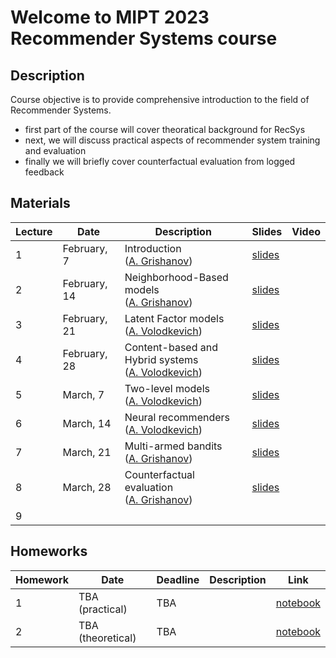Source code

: # Welcome to MIPT 2023 Recommender Systems course

## Description
Course objective is to provide comprehensive introduction to the field of Recommender Systems.

- first part of the course will cover theoratical background for RecSys
- next, we will discuss practical aspects of recommender system training and evaluation
- finally we will briefly cover counterfactual evaluation from logged feedback


## Materials

| Lecture | Date | Description | Slides | Video |
|---------|------|-------------|--------|-------|
| 1 | February, 7 | Introduction <br /> ([A. Grishanov](https://github.com/shashist)) | [slides](week_01_Introduction/rs_lecture01.pdf) | |
| 2 | February, 14 | Neighborhood-Based models <br /> ([A. Grishanov](https://github.com/shashist)) | [slides](week_02_neighborhood-based/rs_lecture02.pdf) | |
| 3 | February, 21 | Latent Factor models <br /> ([A. Volodkevich](https://github.com/monkey0head)) | [slides](week_03_dynamic_programming/rs_lecture03.pdf) | |
| 4 | February, 28 | Content-based and Hybrid systems <br /> ([A. Volodkevich](https://github.com/monkey0head)) | [slides](week_04_lightfm/rs_lecture04.pdf) | |
| 5 | March, 7 | Two-level models <br /> ([A. Volodkevich](https://github.com/monkey0head)) | [slides](week_05_neural/rs_lecture05.pdf) | |
| 6 | March, 14 | Neural recommenders <br /> ([A. Volodkevich](https://github.com/monkey0head)) | [slides](week_06_two_level/rs_lecture06.pdf) | |
| 7 | March, 21 | Multi-armed bandits <br /> ([A. Grishanov](https://github.com/shashist)) | [slides](week_07_bandits/rs_lecture07.pdf) | |
| 8 | March, 28 | Counterfactual evaluation <br /> ([A. Grishanov](https://github.com/shashist)) | [slides](week_08_counterfactual/rs_lecture08.pdf) | |
| 9 |  | |  | |



## Homeworks

| Homework | Date | Deadline | Description | Link |
|---------|------|-------------|--------|-------|
| 1 | TBA (practical) | TBA |  | [notebook](homework1/rs_hw1.ipynb) |
| 2 | TBA (theoretical) | TBA |  | [notebook](homework2/rs_hw2.ipynb) |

● Exercise prompt
Print, word for word, every entry shown above; the pictures stay out.

● Task response
Source code

: # Welcome to MIPT 2023 Recommender Systems course

## Description
Course objective is to provide comprehensive introduction to the field of Recommender Systems.

- first part of the course will cover theoratical background for RecSys
- next, we will discuss practical aspects of recommender system training and evaluation
- finally we will briefly cover counterfactual evaluation from logged feedback


## Materials

| Lecture | Date | Description | Slides | Video |
|---------|------|-------------|--------|-------|
| 1 | February, 7 | Introduction <br /> ([A. Grishanov](https://github.com/shashist)) | [slides](week_01_Introduction/rs_lecture01.pdf) | |
| 2 | February, 14 | Neighborhood-Based models <br /> ([A. Grishanov](https://github.com/shashist)) | [slides](week_02_neighborhood-based/rs_lecture02.pdf) | |
| 3 | February, 21 | Latent Factor models <br /> ([A. Volodkevich](https://github.com/monkey0head)) | [slides](week_03_dynamic_programming/rs_lecture03.pdf) | |
| 4 | February, 28 | Content-based and Hybrid systems <br /> ([A. Volodkevich](https://github.com/monkey0head)) | [slides](week_04_lightfm/rs_lecture04.pdf) | |
| 5 | March, 7 | Two-level models <br /> ([A. Volodkevich](https://github.com/monkey0head)) | [slides](week_05_neural/rs_lecture05.pdf) | |
| 6 | March, 14 | Neural recommenders <br /> ([A. Volodkevich](https://github.com/monkey0head)) | [slides](week_06_two_level/rs_lecture06.pdf) | |
| 7 | March, 21 | Multi-armed bandits <br /> ([A. Grishanov](https://github.com/shashist)) | [slides](week_07_bandits/rs_lecture07.pdf) | |
| 8 | March, 28 | Counterfactual evaluation <br /> ([A. Grishanov](https://github.com/shashist)) | [slides](week_08_counterfactual/rs_lecture08.pdf) | |
| 9 |  | |  | |



## Homeworks

| Homework | Date | Deadline | Description | Link |
|---------|------|-------------|--------|-------|
| 1 | TBA (practical) | TBA |  | [notebook](homework1/rs_hw1.ipynb) |
| 2 | TBA (theoretical) | TBA |  | [notebook](homework2/rs_hw2.ipynb) |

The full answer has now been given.